YOUR GOAL: List each line of the data in which the string "skal" appears.

EXTRACTED DATA:
»»
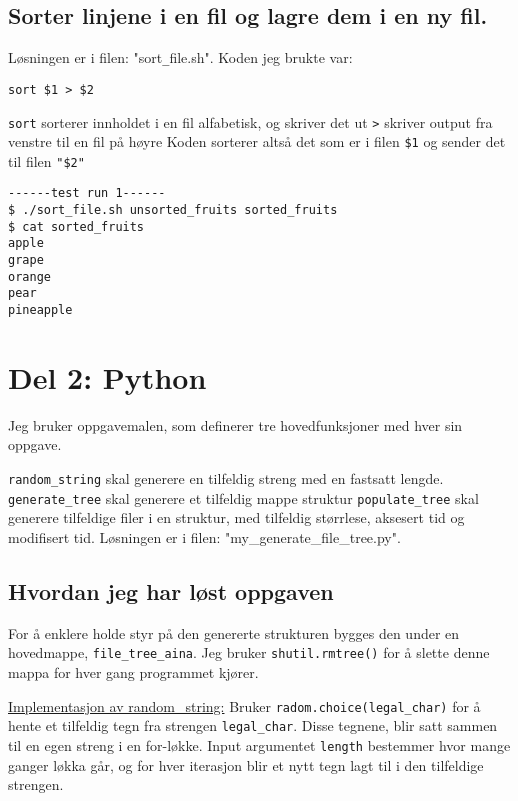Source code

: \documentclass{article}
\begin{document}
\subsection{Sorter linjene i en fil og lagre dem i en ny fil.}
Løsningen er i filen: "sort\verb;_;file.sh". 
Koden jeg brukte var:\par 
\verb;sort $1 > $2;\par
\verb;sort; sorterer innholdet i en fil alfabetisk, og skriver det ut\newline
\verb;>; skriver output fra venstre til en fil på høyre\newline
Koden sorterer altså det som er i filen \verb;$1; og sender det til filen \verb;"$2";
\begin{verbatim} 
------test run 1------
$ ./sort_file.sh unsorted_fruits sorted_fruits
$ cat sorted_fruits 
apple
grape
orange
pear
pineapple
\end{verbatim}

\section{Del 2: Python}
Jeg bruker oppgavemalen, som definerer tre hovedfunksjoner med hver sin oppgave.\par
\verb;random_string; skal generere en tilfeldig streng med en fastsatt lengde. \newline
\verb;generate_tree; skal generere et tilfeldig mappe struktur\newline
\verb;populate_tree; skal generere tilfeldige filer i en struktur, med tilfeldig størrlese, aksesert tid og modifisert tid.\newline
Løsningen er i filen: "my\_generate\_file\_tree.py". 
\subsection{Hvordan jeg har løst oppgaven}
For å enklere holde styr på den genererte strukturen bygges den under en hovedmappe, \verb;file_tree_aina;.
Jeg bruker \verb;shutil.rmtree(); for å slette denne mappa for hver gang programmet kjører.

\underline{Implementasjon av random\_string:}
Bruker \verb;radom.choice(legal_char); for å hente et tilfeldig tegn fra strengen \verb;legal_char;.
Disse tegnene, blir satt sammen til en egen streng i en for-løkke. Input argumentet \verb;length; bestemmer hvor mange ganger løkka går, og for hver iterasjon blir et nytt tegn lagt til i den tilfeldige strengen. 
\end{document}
««
YOUR SOLUTION:
\verb;random_string; skal generere en tilfeldig streng med en fastsatt lengde. \newline
\verb;generate_tree; skal generere et tilfeldig mappe struktur\newline
\verb;populate_tree; skal generere tilfeldige filer i en struktur, med tilfeldig størrlese, aksesert tid og modifisert tid.\newline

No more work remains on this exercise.